AVAILABLE RECORDS:
***

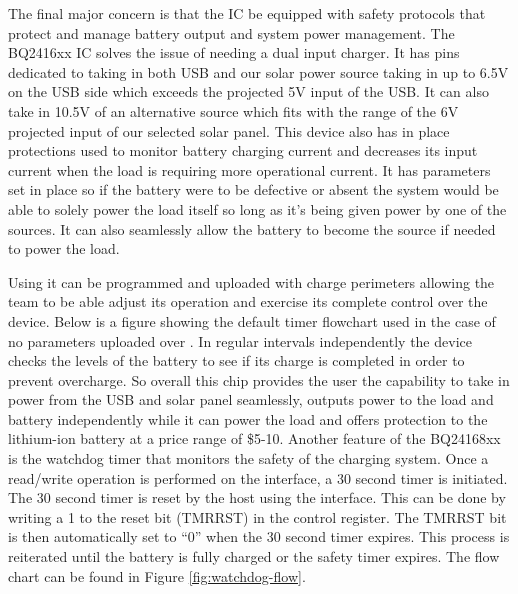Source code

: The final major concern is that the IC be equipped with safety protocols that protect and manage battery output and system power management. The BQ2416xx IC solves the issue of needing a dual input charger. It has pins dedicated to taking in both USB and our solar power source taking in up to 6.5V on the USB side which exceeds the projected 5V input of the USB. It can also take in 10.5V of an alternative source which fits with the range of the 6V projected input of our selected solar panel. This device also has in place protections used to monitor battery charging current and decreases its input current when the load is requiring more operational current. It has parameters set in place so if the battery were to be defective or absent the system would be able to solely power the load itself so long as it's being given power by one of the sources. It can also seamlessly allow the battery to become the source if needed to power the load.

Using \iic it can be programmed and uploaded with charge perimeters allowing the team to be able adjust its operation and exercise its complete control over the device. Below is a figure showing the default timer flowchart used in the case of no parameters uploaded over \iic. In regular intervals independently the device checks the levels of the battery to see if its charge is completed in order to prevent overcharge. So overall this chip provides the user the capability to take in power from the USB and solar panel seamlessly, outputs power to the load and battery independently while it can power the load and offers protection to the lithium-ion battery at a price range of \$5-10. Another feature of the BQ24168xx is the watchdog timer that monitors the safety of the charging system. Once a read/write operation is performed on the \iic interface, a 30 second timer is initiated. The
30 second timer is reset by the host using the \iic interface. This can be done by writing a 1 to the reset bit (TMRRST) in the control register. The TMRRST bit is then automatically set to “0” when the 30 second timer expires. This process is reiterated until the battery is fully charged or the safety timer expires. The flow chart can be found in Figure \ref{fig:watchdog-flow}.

***

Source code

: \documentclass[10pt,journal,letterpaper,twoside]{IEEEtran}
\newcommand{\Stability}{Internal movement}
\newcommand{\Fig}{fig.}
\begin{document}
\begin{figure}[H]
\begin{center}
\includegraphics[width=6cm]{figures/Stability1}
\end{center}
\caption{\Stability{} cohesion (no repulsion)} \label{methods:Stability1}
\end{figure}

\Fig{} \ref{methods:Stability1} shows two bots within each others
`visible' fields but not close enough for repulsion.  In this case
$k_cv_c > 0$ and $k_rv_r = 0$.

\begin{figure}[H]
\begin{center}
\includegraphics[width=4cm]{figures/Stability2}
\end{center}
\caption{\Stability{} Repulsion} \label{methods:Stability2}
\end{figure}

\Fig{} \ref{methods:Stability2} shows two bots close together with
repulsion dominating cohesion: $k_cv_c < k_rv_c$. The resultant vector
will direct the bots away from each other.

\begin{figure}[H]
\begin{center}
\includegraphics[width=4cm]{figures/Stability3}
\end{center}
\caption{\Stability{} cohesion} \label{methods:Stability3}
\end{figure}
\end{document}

***

WHAT YOU WILL DO: Starting from the records above, copy each line where the string "close" is found.

SOLVED EXERCISE:
`visible' fields but not close enough for repulsion.  In this case
\Fig{} \ref{methods:Stability2} shows two bots close together with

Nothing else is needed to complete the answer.